In summary, the conversation discusses the concept of counting the number of "unique" elements when multiplying integers from 1 to 1000. The definition of "unique" is debated, with one interpretation being that a number is unique if it has only one combination of numbers that can generate it through multiplication. Another interpretation is that a number is unique if it only has one expression when written as a product. The question is posed as whether there is a closed form expression for counting these non-unique elements, with one possible solution being to count the number of primes less than 1000 and add the number of primes squared. However, there is some ambiguity in the definition of "unique" and how to handle exact powers in this context.
  • #1
epsi00
84
0
say you are multiplying integers from 1 to 1000 and you want to count the number of "unique" elements. How would you do that? Is there a closed form expression for that?

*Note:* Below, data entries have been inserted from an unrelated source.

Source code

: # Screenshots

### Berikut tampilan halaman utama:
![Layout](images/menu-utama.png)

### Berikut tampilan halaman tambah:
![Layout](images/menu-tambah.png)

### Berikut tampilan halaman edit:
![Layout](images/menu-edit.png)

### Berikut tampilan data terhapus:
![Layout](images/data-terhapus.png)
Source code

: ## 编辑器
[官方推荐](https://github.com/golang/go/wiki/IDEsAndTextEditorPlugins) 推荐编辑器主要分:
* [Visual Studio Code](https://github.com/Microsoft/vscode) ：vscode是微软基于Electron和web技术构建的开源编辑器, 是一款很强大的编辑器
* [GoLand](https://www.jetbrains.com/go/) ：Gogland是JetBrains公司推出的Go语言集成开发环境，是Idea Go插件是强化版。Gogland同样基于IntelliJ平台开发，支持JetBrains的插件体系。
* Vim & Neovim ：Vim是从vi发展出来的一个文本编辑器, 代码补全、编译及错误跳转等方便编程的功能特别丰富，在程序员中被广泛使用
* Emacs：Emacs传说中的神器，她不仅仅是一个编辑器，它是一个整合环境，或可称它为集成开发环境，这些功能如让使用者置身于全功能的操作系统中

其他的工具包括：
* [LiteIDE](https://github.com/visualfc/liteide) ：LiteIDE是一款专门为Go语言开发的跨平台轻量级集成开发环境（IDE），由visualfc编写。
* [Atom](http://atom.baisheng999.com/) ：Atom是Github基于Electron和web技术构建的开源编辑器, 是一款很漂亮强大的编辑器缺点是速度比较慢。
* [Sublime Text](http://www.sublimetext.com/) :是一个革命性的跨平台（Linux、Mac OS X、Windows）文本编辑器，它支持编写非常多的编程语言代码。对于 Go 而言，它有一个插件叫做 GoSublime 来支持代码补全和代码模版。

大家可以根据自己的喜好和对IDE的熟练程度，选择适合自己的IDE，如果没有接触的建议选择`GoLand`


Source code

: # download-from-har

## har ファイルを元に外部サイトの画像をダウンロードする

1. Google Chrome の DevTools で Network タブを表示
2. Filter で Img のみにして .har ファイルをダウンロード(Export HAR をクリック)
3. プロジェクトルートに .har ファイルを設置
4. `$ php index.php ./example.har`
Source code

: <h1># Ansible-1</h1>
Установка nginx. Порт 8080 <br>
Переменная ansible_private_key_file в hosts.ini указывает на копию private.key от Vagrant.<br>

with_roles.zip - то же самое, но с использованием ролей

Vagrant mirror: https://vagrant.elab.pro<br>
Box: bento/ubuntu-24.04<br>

counting the unique or non-unique elements is the same since we know the total number of elements and can get the unique or non-unique by simple substraction.
an example of unique element is 2*3 because there is only one way to generate it by multiplication. But 24 is a non-unique element since there are few ways to generate it (3*8, 2*12, 6*4...) and you don't want to count it in as many ways as you can generate it or you simply want to count it once. In other words, a 10*10 matrix will have 100 elements but we want to know how many of those 100 are unique and how many are non unique.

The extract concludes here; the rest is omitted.